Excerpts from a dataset
########################################
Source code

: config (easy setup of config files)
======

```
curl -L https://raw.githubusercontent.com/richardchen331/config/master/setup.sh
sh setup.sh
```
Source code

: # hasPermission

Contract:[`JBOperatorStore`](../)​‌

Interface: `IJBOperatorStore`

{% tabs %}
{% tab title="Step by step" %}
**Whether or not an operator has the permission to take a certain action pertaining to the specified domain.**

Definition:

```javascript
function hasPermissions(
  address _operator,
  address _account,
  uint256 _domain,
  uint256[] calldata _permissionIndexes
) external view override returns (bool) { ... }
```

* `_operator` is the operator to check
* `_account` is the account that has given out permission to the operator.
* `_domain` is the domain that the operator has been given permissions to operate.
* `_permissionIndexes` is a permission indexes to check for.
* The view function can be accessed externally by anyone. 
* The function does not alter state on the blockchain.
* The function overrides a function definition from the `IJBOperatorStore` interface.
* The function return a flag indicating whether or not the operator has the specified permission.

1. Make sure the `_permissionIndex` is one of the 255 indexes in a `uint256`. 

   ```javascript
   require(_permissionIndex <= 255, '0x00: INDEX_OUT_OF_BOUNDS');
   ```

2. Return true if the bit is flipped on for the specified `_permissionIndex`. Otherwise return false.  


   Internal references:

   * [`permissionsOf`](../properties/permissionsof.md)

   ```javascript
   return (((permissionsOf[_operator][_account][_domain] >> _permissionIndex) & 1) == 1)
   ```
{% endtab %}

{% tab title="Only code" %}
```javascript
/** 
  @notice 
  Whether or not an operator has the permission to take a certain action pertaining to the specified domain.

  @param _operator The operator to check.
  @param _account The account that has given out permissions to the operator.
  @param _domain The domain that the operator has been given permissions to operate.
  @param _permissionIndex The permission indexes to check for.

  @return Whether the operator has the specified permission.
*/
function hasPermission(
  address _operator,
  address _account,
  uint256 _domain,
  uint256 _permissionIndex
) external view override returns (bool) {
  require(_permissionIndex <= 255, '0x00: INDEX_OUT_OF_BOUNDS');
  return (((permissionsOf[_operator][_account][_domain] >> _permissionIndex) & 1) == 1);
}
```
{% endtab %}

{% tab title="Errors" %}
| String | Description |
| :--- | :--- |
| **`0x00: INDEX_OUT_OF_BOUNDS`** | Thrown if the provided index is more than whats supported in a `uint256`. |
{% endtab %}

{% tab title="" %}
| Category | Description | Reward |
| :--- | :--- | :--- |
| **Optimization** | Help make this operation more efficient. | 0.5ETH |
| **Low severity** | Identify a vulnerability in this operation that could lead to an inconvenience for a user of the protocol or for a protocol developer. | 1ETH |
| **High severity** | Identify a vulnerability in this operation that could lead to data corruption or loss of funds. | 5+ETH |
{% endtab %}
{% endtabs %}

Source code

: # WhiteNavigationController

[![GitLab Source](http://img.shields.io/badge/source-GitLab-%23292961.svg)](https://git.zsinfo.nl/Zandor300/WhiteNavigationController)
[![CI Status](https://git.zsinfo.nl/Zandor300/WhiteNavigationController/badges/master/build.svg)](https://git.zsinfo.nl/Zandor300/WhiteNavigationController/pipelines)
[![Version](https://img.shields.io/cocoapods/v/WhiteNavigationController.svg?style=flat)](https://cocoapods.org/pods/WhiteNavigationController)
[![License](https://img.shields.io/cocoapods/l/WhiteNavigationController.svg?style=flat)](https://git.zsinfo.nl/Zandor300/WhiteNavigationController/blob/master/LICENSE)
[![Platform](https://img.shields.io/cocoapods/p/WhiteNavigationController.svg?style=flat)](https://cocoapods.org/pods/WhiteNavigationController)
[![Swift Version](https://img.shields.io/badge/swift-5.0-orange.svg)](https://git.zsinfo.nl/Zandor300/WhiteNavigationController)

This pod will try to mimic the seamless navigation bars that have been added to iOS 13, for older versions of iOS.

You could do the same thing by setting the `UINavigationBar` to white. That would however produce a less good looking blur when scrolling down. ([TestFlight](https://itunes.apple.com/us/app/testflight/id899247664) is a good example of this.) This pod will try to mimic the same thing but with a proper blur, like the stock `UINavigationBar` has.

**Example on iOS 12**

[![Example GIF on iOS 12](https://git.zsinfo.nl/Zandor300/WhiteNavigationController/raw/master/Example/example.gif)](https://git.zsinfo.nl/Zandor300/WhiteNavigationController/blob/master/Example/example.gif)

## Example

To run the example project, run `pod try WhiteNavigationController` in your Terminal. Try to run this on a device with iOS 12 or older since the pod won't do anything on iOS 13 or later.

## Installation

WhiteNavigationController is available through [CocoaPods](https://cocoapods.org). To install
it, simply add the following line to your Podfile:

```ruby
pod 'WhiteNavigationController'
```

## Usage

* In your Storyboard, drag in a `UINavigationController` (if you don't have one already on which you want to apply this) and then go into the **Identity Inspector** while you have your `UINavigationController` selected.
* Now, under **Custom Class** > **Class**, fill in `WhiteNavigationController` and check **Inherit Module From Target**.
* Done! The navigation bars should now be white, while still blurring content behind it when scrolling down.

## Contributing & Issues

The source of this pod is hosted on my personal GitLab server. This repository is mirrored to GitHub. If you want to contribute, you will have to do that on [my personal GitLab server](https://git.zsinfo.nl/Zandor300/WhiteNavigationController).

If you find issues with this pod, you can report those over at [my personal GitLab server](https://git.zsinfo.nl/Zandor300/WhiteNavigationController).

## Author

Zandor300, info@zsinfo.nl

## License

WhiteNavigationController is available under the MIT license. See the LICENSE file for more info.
########################################
- [INSTRUCTIONS FOR THE TASK]: Show all lines above containing "Identify".

- [RESPONSE BELOW]:
| **Low severity** | Identify a vulnerability in this operation that could lead to an inconvenience for a user of the protocol or for a protocol developer. | 1ETH |
| **High severity** | Identify a vulnerability in this operation that could lead to data corruption or loss of funds. | 5+ETH |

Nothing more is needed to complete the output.